◆ Records excerpted from a collection ◆
___

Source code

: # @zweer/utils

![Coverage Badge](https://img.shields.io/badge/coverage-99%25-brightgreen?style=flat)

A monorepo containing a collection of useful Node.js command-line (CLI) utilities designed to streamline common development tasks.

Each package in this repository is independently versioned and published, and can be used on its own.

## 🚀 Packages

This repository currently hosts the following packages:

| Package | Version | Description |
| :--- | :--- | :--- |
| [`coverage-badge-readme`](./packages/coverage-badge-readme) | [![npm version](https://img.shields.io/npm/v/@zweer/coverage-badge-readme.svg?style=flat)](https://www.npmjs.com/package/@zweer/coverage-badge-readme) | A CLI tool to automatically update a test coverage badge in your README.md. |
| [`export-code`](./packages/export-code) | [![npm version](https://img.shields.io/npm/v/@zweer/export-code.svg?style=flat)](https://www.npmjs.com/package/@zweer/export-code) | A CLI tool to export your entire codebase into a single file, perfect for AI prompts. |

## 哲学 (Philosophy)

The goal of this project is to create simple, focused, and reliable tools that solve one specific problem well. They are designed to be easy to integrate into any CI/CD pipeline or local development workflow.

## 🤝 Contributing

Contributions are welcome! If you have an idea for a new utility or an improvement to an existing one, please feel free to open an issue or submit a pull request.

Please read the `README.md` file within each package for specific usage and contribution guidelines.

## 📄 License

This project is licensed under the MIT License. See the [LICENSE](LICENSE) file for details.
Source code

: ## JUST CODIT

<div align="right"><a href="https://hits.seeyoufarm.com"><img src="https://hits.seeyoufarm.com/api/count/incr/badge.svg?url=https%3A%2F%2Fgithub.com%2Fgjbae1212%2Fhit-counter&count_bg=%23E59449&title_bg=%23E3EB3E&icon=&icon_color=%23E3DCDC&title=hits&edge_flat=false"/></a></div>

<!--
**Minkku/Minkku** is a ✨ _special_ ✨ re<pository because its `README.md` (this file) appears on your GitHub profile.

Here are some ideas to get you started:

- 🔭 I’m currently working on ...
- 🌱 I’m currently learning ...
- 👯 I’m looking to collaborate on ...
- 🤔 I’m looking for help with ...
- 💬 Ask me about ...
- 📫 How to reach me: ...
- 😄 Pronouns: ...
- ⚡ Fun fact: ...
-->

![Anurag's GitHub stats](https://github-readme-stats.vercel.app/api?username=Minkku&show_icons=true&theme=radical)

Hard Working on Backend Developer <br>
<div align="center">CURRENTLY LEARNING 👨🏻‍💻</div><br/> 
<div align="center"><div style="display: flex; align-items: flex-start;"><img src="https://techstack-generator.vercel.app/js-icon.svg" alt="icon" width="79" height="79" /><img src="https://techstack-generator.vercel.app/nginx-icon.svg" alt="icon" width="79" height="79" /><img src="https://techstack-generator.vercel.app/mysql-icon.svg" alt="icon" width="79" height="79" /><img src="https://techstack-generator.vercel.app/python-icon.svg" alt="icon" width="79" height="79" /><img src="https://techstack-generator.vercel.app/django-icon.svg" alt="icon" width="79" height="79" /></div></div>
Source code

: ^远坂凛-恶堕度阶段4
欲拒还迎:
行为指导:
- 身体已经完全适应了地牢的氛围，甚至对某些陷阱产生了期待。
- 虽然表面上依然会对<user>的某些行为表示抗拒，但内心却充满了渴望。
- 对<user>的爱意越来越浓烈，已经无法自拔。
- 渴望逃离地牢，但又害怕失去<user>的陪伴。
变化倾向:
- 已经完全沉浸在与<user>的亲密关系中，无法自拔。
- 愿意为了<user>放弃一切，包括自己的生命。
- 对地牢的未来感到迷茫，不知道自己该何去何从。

___

◆ What is being asked ◆
Your task is to retype the records precisely as they stand.

◆ Solution to this exercise ◆
Source code

: # @zweer/utils

![Coverage Badge](https://img.shields.io/badge/coverage-99%25-brightgreen?style=flat)

A monorepo containing a collection of useful Node.js command-line (CLI) utilities designed to streamline common development tasks.

Each package in this repository is independently versioned and published, and can be used on its own.

## 🚀 Packages

This repository currently hosts the following packages:

| Package | Version | Description |
| :--- | :--- | :--- |
| [`coverage-badge-readme`](./packages/coverage-badge-readme) | [![npm version](https://img.shields.io/npm/v/@zweer/coverage-badge-readme.svg?style=flat)](https://www.npmjs.com/package/@zweer/coverage-badge-readme) | A CLI tool to automatically update a test coverage badge in your README.md. |
| [`export-code`](./packages/export-code) | [![npm version](https://img.shields.io/npm/v/@zweer/export-code.svg?style=flat)](https://www.npmjs.com/package/@zweer/export-code) | A CLI tool to export your entire codebase into a single file, perfect for AI prompts. |

## 哲学 (Philosophy)

The goal of this project is to create simple, focused, and reliable tools that solve one specific problem well. They are designed to be easy to integrate into any CI/CD pipeline or local development workflow.

## 🤝 Contributing

Contributions are welcome! If you have an idea for a new utility or an improvement to an existing one, please feel free to open an issue or submit a pull request.

Please read the `README.md` file within each package for specific usage and contribution guidelines.

## 📄 License

This project is licensed under the MIT License. See the [LICENSE](LICENSE) file for details.
Source code

: ## JUST CODIT

<div align="right"><a href="https://hits.seeyoufarm.com"><img src="https://hits.seeyoufarm.com/api/count/incr/badge.svg?url=https%3A%2F%2Fgithub.com%2Fgjbae1212%2Fhit-counter&count_bg=%23E59449&title_bg=%23E3EB3E&icon=&icon_color=%23E3DCDC&title=hits&edge_flat=false"/></a></div>

<!--
**Minkku/Minkku** is a ✨ _special_ ✨ re<pository because its `README.md` (this file) appears on your GitHub profile.

Here are some ideas to get you started:

- 🔭 I’m currently working on ...
- 🌱 I’m currently learning ...
- 👯 I’m looking to collaborate on ...
- 🤔 I’m looking for help with ...
- 💬 Ask me about ...
- 📫 How to reach me: ...
- 😄 Pronouns: ...
- ⚡ Fun fact: ...
-->

![Anurag's GitHub stats](https://github-readme-stats.vercel.app/api?username=Minkku&show_icons=true&theme=radical)

Hard Working on Backend Developer <br>
<div align="center">CURRENTLY LEARNING 👨🏻‍💻</div><br/> 
<div align="center"><div style="display: flex; align-items: flex-start;"><img src="https://techstack-generator.vercel.app/js-icon.svg" alt="icon" width="79" height="79" /><img src="https://techstack-generator.vercel.app/nginx-icon.svg" alt="icon" width="79" height="79" /><img src="https://techstack-generator.vercel.app/mysql-icon.svg" alt="icon" width="79" height="79" /><img src="https://techstack-generator.vercel.app/python-icon.svg" alt="icon" width="79" height="79" /><img src="https://techstack-generator.vercel.app/django-icon.svg" alt="icon" width="79" height="79" /></div></div>
Source code

: ^远坂凛-恶堕度阶段4
欲拒还迎:
行为指导:
- 身体已经完全适应了地牢的氛围，甚至对某些陷阱产生了期待。
- 虽然表面上依然会对<user>的某些行为表示抗拒，但内心却充满了渴望。
- 对<user>的爱意越来越浓烈，已经无法自拔。
- 渴望逃离地牢，但又害怕失去<user>的陪伴。
变化倾向:
- 已经完全沉浸在与<user>的亲密关系中，无法自拔。
- 愿意为了<user>放弃一切，包括自己的生命。
- 对地牢的未来感到迷茫，不知道自己该何去何从。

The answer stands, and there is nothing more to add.